▸ PROBLEM STATEMENT:
Would you repeat every line of the data exactly?
INFORMATION SUPPLIED START
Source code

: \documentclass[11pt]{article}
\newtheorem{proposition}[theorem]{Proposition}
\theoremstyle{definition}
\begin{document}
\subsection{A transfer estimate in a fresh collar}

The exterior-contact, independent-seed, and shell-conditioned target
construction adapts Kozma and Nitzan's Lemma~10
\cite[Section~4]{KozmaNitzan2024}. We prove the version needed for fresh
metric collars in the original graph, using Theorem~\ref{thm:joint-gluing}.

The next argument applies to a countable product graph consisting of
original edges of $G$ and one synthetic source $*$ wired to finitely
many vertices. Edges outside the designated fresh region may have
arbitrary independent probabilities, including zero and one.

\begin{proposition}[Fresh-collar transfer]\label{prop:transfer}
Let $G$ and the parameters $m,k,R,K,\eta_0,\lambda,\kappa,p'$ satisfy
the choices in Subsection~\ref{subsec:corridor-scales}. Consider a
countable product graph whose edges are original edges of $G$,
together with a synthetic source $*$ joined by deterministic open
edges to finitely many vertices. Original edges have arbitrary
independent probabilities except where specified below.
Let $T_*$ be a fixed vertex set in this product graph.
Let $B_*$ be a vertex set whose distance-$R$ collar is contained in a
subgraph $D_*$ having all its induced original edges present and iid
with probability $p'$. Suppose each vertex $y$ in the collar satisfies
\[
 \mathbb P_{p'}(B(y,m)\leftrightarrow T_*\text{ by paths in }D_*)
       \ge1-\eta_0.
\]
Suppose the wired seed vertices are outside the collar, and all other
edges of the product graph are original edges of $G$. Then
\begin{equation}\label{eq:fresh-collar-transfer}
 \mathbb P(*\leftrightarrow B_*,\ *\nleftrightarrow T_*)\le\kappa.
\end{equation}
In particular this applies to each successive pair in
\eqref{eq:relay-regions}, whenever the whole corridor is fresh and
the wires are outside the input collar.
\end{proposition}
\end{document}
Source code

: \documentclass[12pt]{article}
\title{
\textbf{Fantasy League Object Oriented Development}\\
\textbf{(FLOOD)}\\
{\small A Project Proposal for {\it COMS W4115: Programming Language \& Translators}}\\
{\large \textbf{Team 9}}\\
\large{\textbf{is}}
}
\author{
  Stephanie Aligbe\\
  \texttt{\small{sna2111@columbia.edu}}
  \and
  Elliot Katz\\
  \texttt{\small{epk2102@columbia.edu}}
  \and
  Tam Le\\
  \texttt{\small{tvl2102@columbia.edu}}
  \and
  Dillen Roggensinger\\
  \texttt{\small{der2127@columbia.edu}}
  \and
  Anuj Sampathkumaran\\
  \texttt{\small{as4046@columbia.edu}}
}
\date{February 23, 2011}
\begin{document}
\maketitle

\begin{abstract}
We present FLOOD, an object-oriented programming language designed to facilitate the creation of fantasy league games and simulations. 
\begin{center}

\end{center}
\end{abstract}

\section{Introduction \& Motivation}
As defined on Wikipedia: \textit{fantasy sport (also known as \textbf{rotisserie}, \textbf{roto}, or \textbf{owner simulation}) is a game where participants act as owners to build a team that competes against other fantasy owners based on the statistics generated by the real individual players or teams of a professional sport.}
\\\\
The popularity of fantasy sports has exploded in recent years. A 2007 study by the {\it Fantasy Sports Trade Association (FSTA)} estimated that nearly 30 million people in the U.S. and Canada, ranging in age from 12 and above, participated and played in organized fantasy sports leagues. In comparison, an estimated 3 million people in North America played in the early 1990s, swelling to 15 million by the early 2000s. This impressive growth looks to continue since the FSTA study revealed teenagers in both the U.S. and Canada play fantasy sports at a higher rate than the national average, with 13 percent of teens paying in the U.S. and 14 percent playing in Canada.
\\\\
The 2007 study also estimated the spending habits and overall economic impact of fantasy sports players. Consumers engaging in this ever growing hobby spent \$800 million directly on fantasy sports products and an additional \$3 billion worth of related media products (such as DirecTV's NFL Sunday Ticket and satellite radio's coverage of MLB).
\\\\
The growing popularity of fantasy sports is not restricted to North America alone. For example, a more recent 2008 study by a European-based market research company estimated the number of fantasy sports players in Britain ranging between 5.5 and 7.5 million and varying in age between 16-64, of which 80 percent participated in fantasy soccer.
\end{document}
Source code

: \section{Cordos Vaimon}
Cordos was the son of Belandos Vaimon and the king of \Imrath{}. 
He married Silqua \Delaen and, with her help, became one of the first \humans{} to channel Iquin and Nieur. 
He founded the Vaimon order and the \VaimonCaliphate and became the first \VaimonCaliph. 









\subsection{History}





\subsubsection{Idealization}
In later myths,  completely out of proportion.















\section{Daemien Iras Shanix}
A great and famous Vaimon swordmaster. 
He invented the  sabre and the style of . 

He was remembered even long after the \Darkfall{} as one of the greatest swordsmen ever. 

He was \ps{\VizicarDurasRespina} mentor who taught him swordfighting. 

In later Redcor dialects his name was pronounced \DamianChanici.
INFORMATION SUPPLIED END
▸ TASK RESULT:
Source code

: \documentclass[11pt]{article}
\newtheorem{proposition}[theorem]{Proposition}
\theoremstyle{definition}
\begin{document}
\subsection{A transfer estimate in a fresh collar}

The exterior-contact, independent-seed, and shell-conditioned target
construction adapts Kozma and Nitzan's Lemma~10
\cite[Section~4]{KozmaNitzan2024}. We prove the version needed for fresh
metric collars in the original graph, using Theorem~\ref{thm:joint-gluing}.

The next argument applies to a countable product graph consisting of
original edges of $G$ and one synthetic source $*$ wired to finitely
many vertices. Edges outside the designated fresh region may have
arbitrary independent probabilities, including zero and one.

\begin{proposition}[Fresh-collar transfer]\label{prop:transfer}
Let $G$ and the parameters $m,k,R,K,\eta_0,\lambda,\kappa,p'$ satisfy
the choices in Subsection~\ref{subsec:corridor-scales}. Consider a
countable product graph whose edges are original edges of $G$,
together with a synthetic source $*$ joined by deterministic open
edges to finitely many vertices. Original edges have arbitrary
independent probabilities except where specified below.
Let $T_*$ be a fixed vertex set in this product graph.
Let $B_*$ be a vertex set whose distance-$R$ collar is contained in a
subgraph $D_*$ having all its induced original edges present and iid
with probability $p'$. Suppose each vertex $y$ in the collar satisfies
\[
 \mathbb P_{p'}(B(y,m)\leftrightarrow T_*\text{ by paths in }D_*)
       \ge1-\eta_0.
\]
Suppose the wired seed vertices are outside the collar, and all other
edges of the product graph are original edges of $G$. Then
\begin{equation}\label{eq:fresh-collar-transfer}
 \mathbb P(*\leftrightarrow B_*,\ *\nleftrightarrow T_*)\le\kappa.
\end{equation}
In particular this applies to each successive pair in
\eqref{eq:relay-regions}, whenever the whole corridor is fresh and
the wires are outside the input collar.
\end{proposition}
\end{document}
Source code

: \documentclass[12pt]{article}
\title{
\textbf{Fantasy League Object Oriented Development}\\
\textbf{(FLOOD)}\\
{\small A Project Proposal for {\it COMS W4115: Programming Language \& Translators}}\\
{\large \textbf{Team 9}}\\
\large{\textbf{is}}
}
\author{
  Stephanie Aligbe\\
  \texttt{\small{sna2111@columbia.edu}}
  \and
  Elliot Katz\\
  \texttt{\small{epk2102@columbia.edu}}
  \and
  Tam Le\\
  \texttt{\small{tvl2102@columbia.edu}}
  \and
  Dillen Roggensinger\\
  \texttt{\small{der2127@columbia.edu}}
  \and
  Anuj Sampathkumaran\\
  \texttt{\small{as4046@columbia.edu}}
}
\date{February 23, 2011}
\begin{document}
\maketitle

\begin{abstract}
We present FLOOD, an object-oriented programming language designed to facilitate the creation of fantasy league games and simulations. 
\begin{center}

\end{center}
\end{abstract}

\section{Introduction \& Motivation}
As defined on Wikipedia: \textit{fantasy sport (also known as \textbf{rotisserie}, \textbf{roto}, or \textbf{owner simulation}) is a game where participants act as owners to build a team that competes against other fantasy owners based on the statistics generated by the real individual players or teams of a professional sport.}
\\\\
The popularity of fantasy sports has exploded in recent years. A 2007 study by the {\it Fantasy Sports Trade Association (FSTA)} estimated that nearly 30 million people in the U.S. and Canada, ranging in age from 12 and above, participated and played in organized fantasy sports leagues. In comparison, an estimated 3 million people in North America played in the early 1990s, swelling to 15 million by the early 2000s. This impressive growth looks to continue since the FSTA study revealed teenagers in both the U.S. and Canada play fantasy sports at a higher rate than the national average, with 13 percent of teens paying in the U.S. and 14 percent playing in Canada.
\\\\
The 2007 study also estimated the spending habits and overall economic impact of fantasy sports players. Consumers engaging in this ever growing hobby spent \$800 million directly on fantasy sports products and an additional \$3 billion worth of related media products (such as DirecTV's NFL Sunday Ticket and satellite radio's coverage of MLB).
\\\\
The growing popularity of fantasy sports is not restricted to North America alone. For example, a more recent 2008 study by a European-based market research company estimated the number of fantasy sports players in Britain ranging between 5.5 and 7.5 million and varying in age between 16-64, of which 80 percent participated in fantasy soccer.
\end{document}
Source code

: \section{Cordos Vaimon}
Cordos was the son of Belandos Vaimon and the king of \Imrath{}. 
He married Silqua \Delaen and, with her help, became one of the first \humans{} to channel Iquin and Nieur. 
He founded the Vaimon order and the \VaimonCaliphate and became the first \VaimonCaliph. 









\subsection{History}





\subsubsection{Idealization}
In later myths,  completely out of proportion.















\section{Daemien Iras Shanix}
A great and famous Vaimon swordmaster. 
He invented the  sabre and the style of . 

He was remembered even long after the \Darkfall{} as one of the greatest swordsmen ever. 

He was \ps{\VizicarDurasRespina} mentor who taught him swordfighting. 

In later Redcor dialects his name was pronounced \DamianChanici.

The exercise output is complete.